Populism lives! But, whose populism, and for what purposes? Like now, populism tends to emerge whenever lots of Americans believe that their interests are being ignored by the political establishment (populist party, progressive movement, conservative Christian evangelism). And, we always have to ask the same basic questions:
- Why do waves of populism happen? What are they appealing to? Is it to regular folks’ needs or to their resentments? Is populism inclusive or (despite its name) exclusive?
- Is economic populism different from cultural populism? What draws people to each?
- What are the differences between American right-wing and left-wing populism? Can both exist and be influential at the same time?
- What, if anything, distinguishes today’s movements, like the Occupy Wall Street (OWS) and Tea Party movements, from each other and their predecessors?
- What is the future of American populism: The dawn of a new age, or back in the trunk?

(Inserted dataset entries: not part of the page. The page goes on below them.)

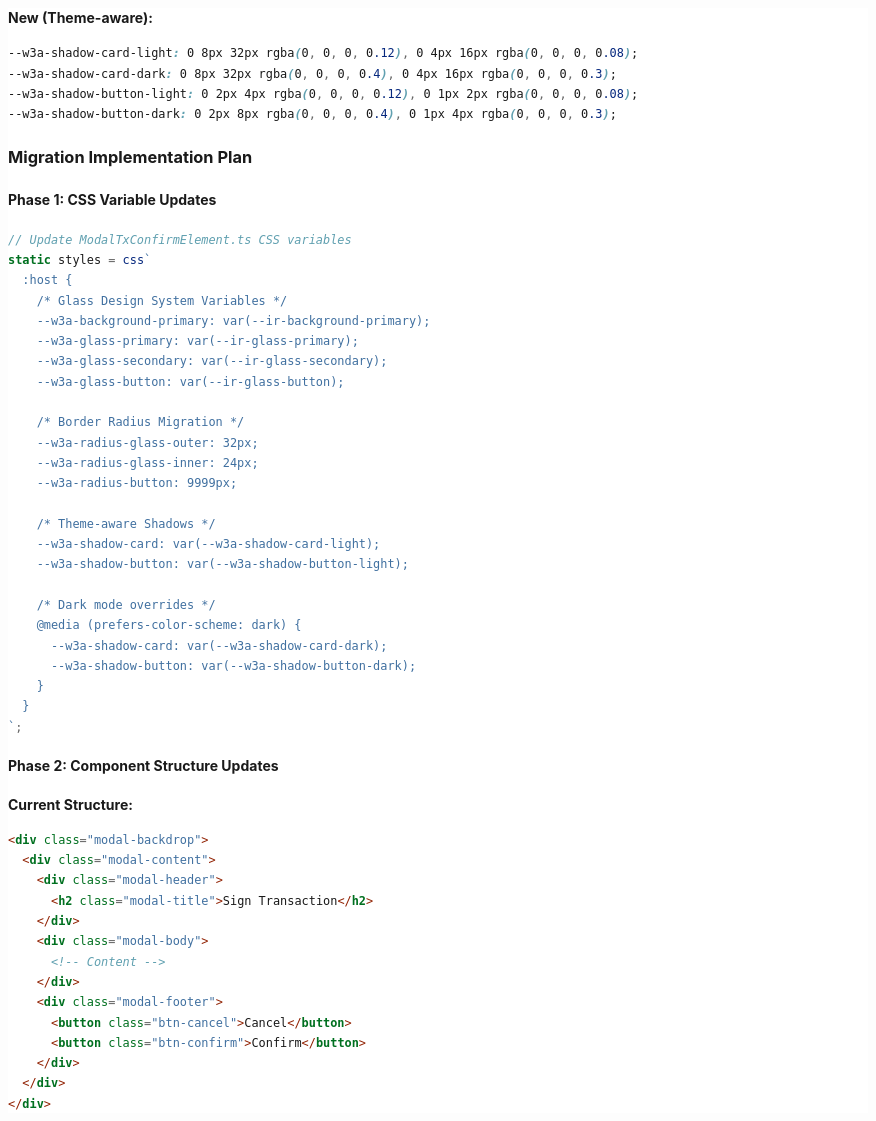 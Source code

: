 **New (Theme-aware):**
```css
--w3a-shadow-card-light: 0 8px 32px rgba(0, 0, 0, 0.12), 0 4px 16px rgba(0, 0, 0, 0.08);
--w3a-shadow-card-dark: 0 8px 32px rgba(0, 0, 0, 0.4), 0 4px 16px rgba(0, 0, 0, 0.3);
--w3a-shadow-button-light: 0 2px 4px rgba(0, 0, 0, 0.12), 0 1px 2px rgba(0, 0, 0, 0.08);
--w3a-shadow-button-dark: 0 2px 8px rgba(0, 0, 0, 0.4), 0 1px 4px rgba(0, 0, 0, 0.3);
```

### Migration Implementation Plan

#### Phase 1: CSS Variable Updates

```typescript
// Update ModalTxConfirmElement.ts CSS variables
static styles = css`
  :host {
    /* Glass Design System Variables */
    --w3a-background-primary: var(--ir-background-primary);
    --w3a-glass-primary: var(--ir-glass-primary);
    --w3a-glass-secondary: var(--ir-glass-secondary);
    --w3a-glass-button: var(--ir-glass-button);

    /* Border Radius Migration */
    --w3a-radius-glass-outer: 32px;
    --w3a-radius-glass-inner: 24px;
    --w3a-radius-button: 9999px;

    /* Theme-aware Shadows */
    --w3a-shadow-card: var(--w3a-shadow-card-light);
    --w3a-shadow-button: var(--w3a-shadow-button-light);

    /* Dark mode overrides */
    @media (prefers-color-scheme: dark) {
      --w3a-shadow-card: var(--w3a-shadow-card-dark);
      --w3a-shadow-button: var(--w3a-shadow-button-dark);
    }
  }
`;
```

#### Phase 2: Component Structure Updates

**Current Structure:**
```html
<div class="modal-backdrop">
  <div class="modal-content">
    <div class="modal-header">
      <h2 class="modal-title">Sign Transaction</h2>
    </div>
    <div class="modal-body">
      <!-- Content -->
    </div>
    <div class="modal-footer">
      <button class="btn-cancel">Cancel</button>
      <button class="btn-confirm">Confirm</button>
    </div>
  </div>
</div>
```
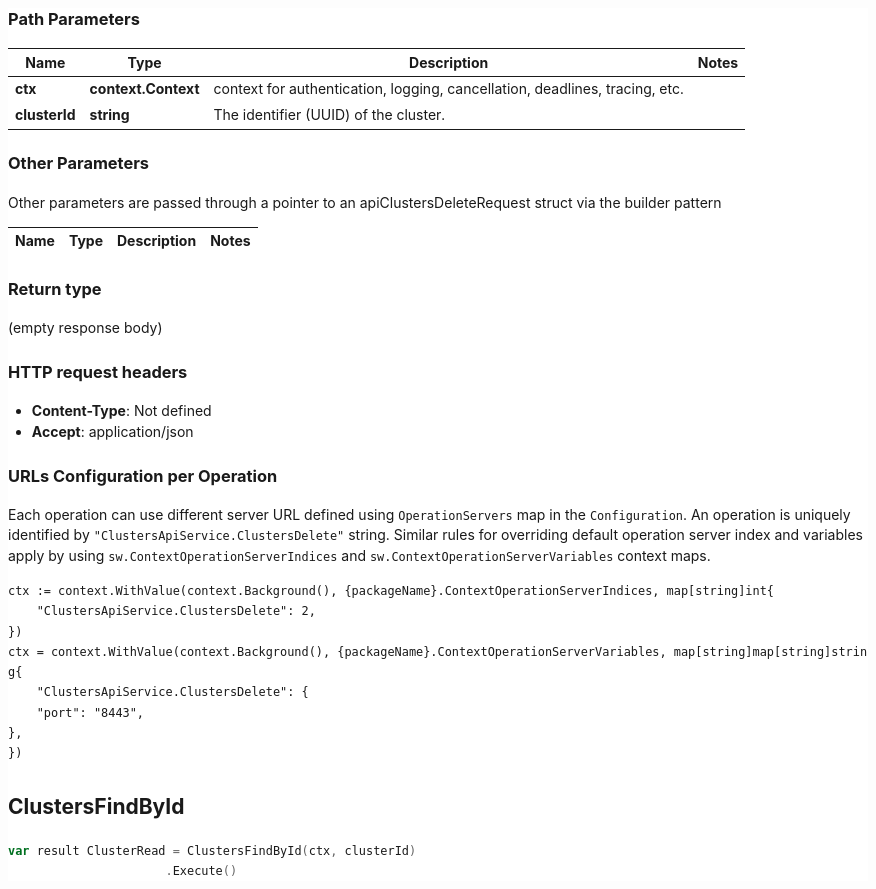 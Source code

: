 ### Path Parameters


|Name | Type | Description  | Notes|
|------------- | ------------- | ------------- | -------------|
|**ctx** | **context.Context** | context for authentication, logging, cancellation, deadlines, tracing, etc.|
|**clusterId** | **string** | The identifier (UUID) of the cluster. | |

### Other Parameters

Other parameters are passed through a pointer to an apiClustersDeleteRequest struct via the builder pattern


|Name | Type | Description  | Notes|
|------------- | ------------- | ------------- | -------------|

### Return type

 (empty response body)

### HTTP request headers

- **Content-Type**: Not defined
- **Accept**: application/json


### URLs Configuration per Operation
Each operation can use different server URL defined using `OperationServers` map in the `Configuration`.
An operation is uniquely identified by `"ClustersApiService.ClustersDelete"` string.
Similar rules for overriding default operation server index and variables apply by using `sw.ContextOperationServerIndices` and `sw.ContextOperationServerVariables` context maps.

```golang
ctx := context.WithValue(context.Background(), {packageName}.ContextOperationServerIndices, map[string]int{
    "ClustersApiService.ClustersDelete": 2,
})
ctx = context.WithValue(context.Background(), {packageName}.ContextOperationServerVariables, map[string]map[string]string{
    "ClustersApiService.ClustersDelete": {
    "port": "8443",
},
})
```


## ClustersFindById

```go
var result ClusterRead = ClustersFindById(ctx, clusterId)
                      .Execute()
```
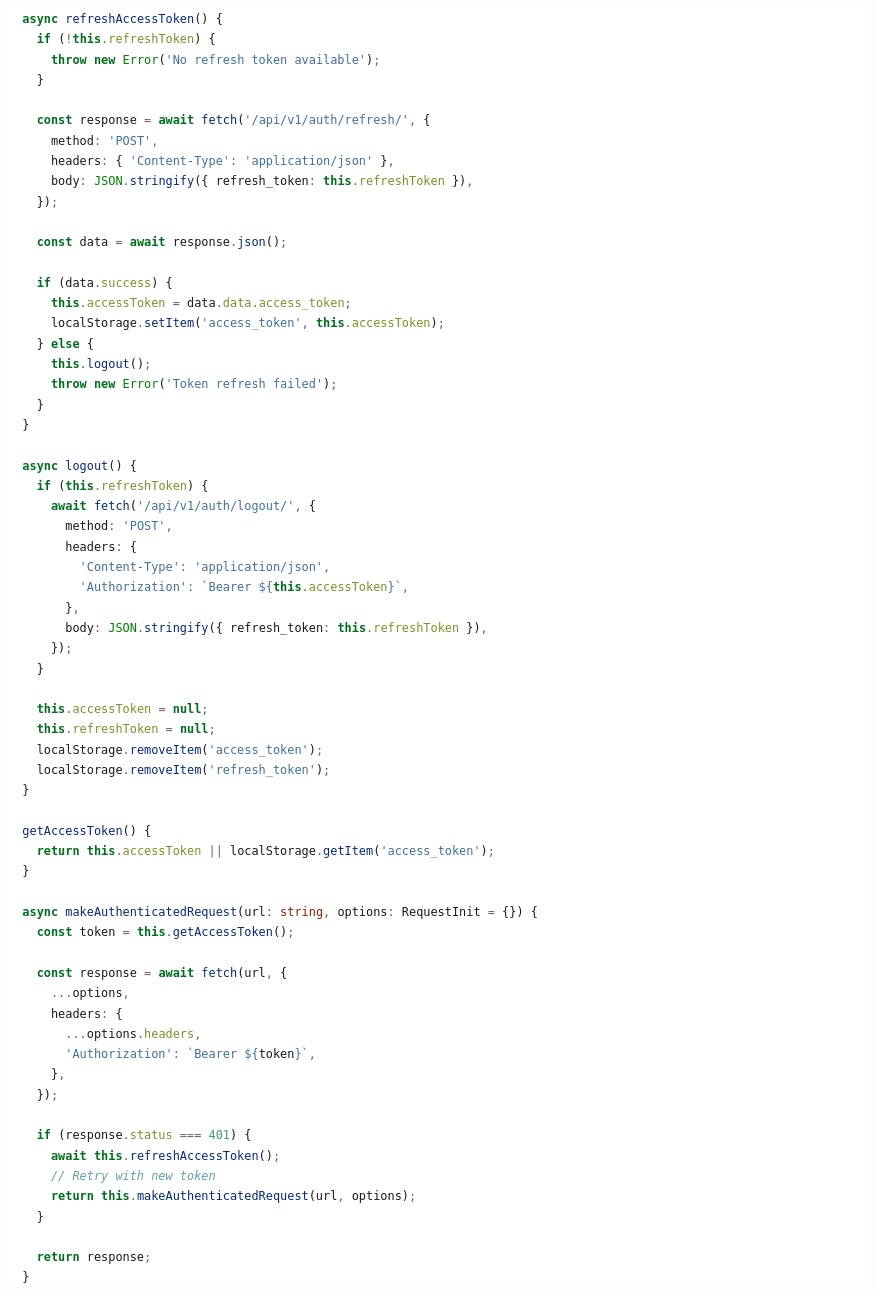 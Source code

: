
 ```typescript
  async refreshAccessToken() {
    if (!this.refreshToken) {
      throw new Error('No refresh token available');
    }

    const response = await fetch('/api/v1/auth/refresh/', {
      method: 'POST',
      headers: { 'Content-Type': 'application/json' },
      body: JSON.stringify({ refresh_token: this.refreshToken }),
    });

    const data = await response.json();
    
    if (data.success) {
      this.accessToken = data.data.access_token;
      localStorage.setItem('access_token', this.accessToken);
    } else {
      this.logout();
      throw new Error('Token refresh failed');
    }
  }

  async logout() {
    if (this.refreshToken) {
      await fetch('/api/v1/auth/logout/', {
        method: 'POST',
        headers: {
          'Content-Type': 'application/json',
          'Authorization': `Bearer ${this.accessToken}`,
        },
        body: JSON.stringify({ refresh_token: this.refreshToken }),
      });
    }

    this.accessToken = null;
    this.refreshToken = null;
    localStorage.removeItem('access_token');
    localStorage.removeItem('refresh_token');
  }

  getAccessToken() {
    return this.accessToken || localStorage.getItem('access_token');
  }

  async makeAuthenticatedRequest(url: string, options: RequestInit = {}) {
    const token = this.getAccessToken();
    
    const response = await fetch(url, {
      ...options,
      headers: {
        ...options.headers,
        'Authorization': `Bearer ${token}`,
      },
    });

    if (response.status === 401) {
      await this.refreshAccessToken();
      // Retry with new token
      return this.makeAuthenticatedRequest(url, options);
    }

    return response;
  }
``` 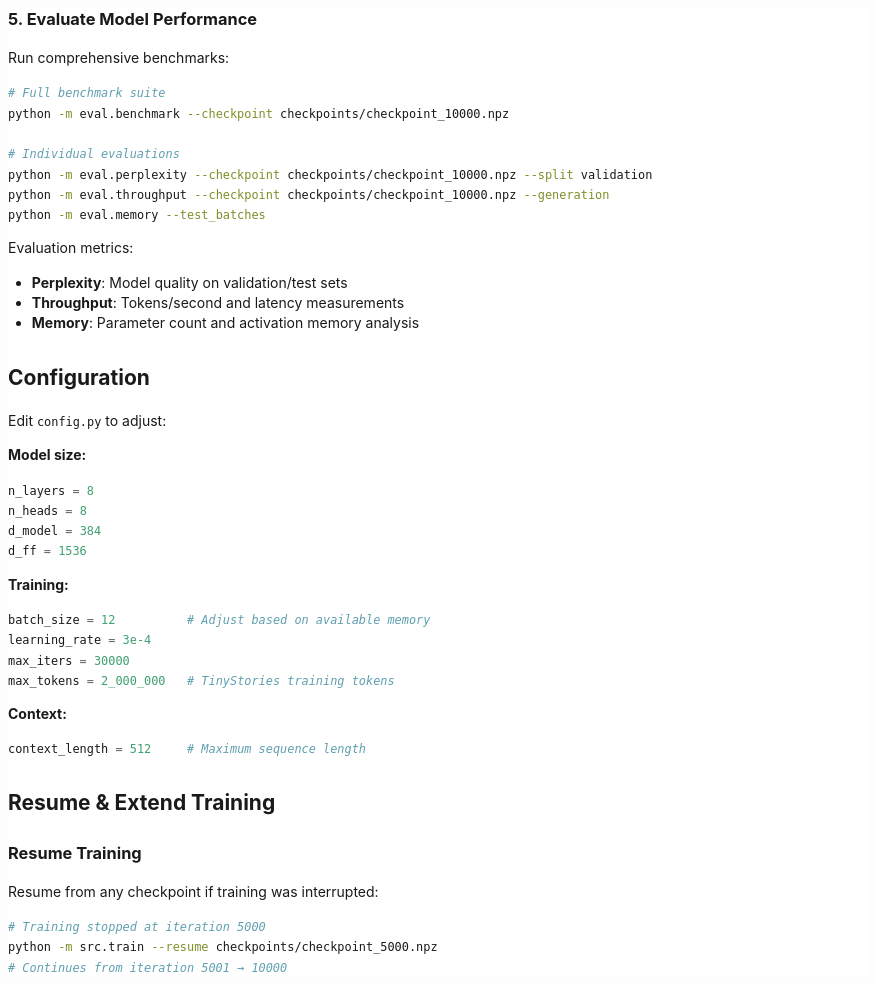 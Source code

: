 ### 5. Evaluate Model Performance

Run comprehensive benchmarks:

```bash
# Full benchmark suite
python -m eval.benchmark --checkpoint checkpoints/checkpoint_10000.npz

# Individual evaluations
python -m eval.perplexity --checkpoint checkpoints/checkpoint_10000.npz --split validation
python -m eval.throughput --checkpoint checkpoints/checkpoint_10000.npz --generation
python -m eval.memory --test_batches
```

Evaluation metrics:

- **Perplexity**: Model quality on validation/test sets
- **Throughput**: Tokens/second and latency measurements
- **Memory**: Parameter count and activation memory analysis

## Configuration

Edit `config.py` to adjust:

**Model size:**

```python
n_layers = 8
n_heads = 8
d_model = 384
d_ff = 1536
```

**Training:**

```python
batch_size = 12          # Adjust based on available memory
learning_rate = 3e-4
max_iters = 30000
max_tokens = 2_000_000   # TinyStories training tokens
```

**Context:**

```python
context_length = 512     # Maximum sequence length
```

## Resume & Extend Training

### Resume Training

Resume from any checkpoint if training was interrupted:

```bash
# Training stopped at iteration 5000
python -m src.train --resume checkpoints/checkpoint_5000.npz
# Continues from iteration 5001 → 10000
```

In my opening, I’ll focus on just the first two of these. I’ll give a standard definition of populism and then try to shed some light on why it happens in America the way it does. Then, we can do the usual open discussion. My intent as moderator is to challenge any cozy ideas people might have about why populist movements begin and why they so often fall short of their creators’ expectations. (Examples: Right-wing populism like the Tea Parties only succeeds because of effective propaganda; Left-wing populism like the OWS movements is only motivated by upper class white guilt or radical egalitarian ideology.)
We’ll also hear a lot from Peter, an actual Occupy San Diego participant. I’ll keep my remarks brief so we have lots of time to talk.
For links, this group does not need polysci 101 on what is populism. Here are a few articles analyzing OWS and the Tea Parties.
- The problem with populism.
- Why so few people sympathize with OWS as a movement. In fact, the public seldom sides with protestors in American history.
- Should Democrats just give up on the white working class?
— Yes. Democratic populism will attract mainly people of color and educated liberals.
— No. Things are so bad the white working class is up for grabs for the first time since
the civil rights era.
— Question: How “populist” would such a coalition be?
- The Tea Parties: We have discussed them before. Two articles related to their populist dimension:
— Is the Tea Party the “Right’s New Left?”
— A similar view: Tea Parties tap white conservatives’ cultural resentments.
I sent a press release to local Democratic clubs and a few others. Let’s all turn out.